Assignment:
Make an exact copy of the records, with the images left out.

[Source texts of formatted documents]
☆ ☆ ☆ ☆ ☆ ☆ ☆

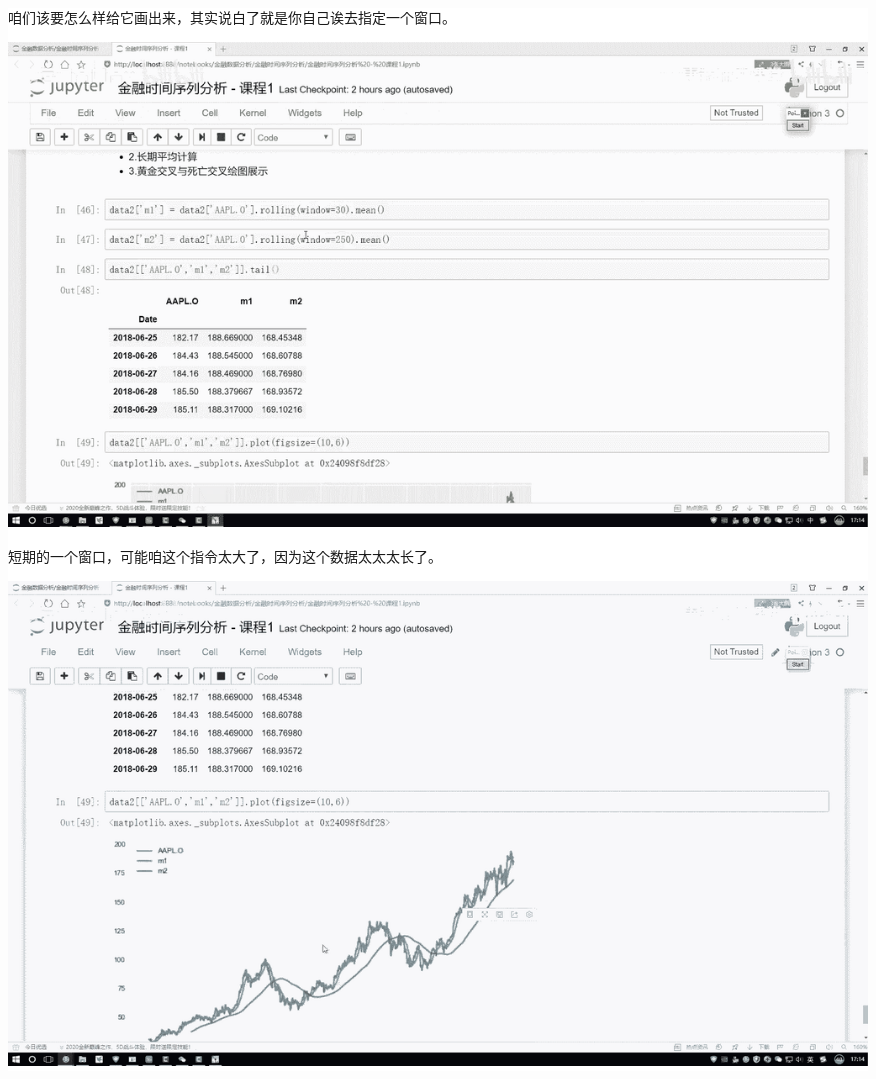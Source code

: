 咱们该要怎么样给它画出来，其实说白了就是你自己诶去指定一个窗口。

![](img/acefe9542a5a88bf0733998ee5e0c187_32.png)

短期的一个窗口，可能咱这个指令太大了，因为这个数据太太太长了。

![](img/acefe9542a5a88bf0733998ee5e0c187_34.png)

☆ ☆ ☆ ☆ ☆ ☆ ☆

Solved exercise:
Source code

: 咱们该要怎么样给它画出来，其实说白了就是你自己诶去指定一个窗口。

![](img/acefe9542a5a88bf0733998ee5e0c187_32.png)

短期的一个窗口，可能咱这个指令太大了，因为这个数据太太太长了。

![](img/acefe9542a5a88bf0733998ee5e0c187_34.png)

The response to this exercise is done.